Sitting astride another stone, veiled by a knot of supplejack vine, a woman sits – silent, still.  She watches the insects with her glass-bead eyes.  About her shoulders, a cloak of glossy black feathers.  Beneath the cloak, a pair of strong, white feathered wings.  Her nails are long and sharp.  Her lips, if they are lips, point out of her face like a short, bronze beak.  The bird woman, Kurangaituku, sits, perfectly still, perfectly silent, and she watches the insects; she watches her bait.


Ashley R Lister said...


I'm sure I'm not alone on here in wishing you well for the submission of your final portfolio.
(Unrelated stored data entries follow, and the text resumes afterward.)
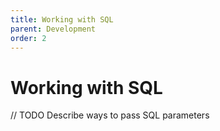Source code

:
```yaml
---
title: Working with SQL
parent: Development
order: 2
---
```


# Working with SQL

// TODO Describe ways to pass SQL parameters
Wonderful writing (as always).


Wordrabbit said...

I agree with Ash on all counts regarding this post Vicky.

Go girl

Standard said...

Having seen the portfolio performed I can only say if it doesn't get a first (and then some) someone's drugged the ref!

Once again, great stuff. I would wish you luck but you don't need it, so I'll just say Godspeed to your typing fingers ma'am ;)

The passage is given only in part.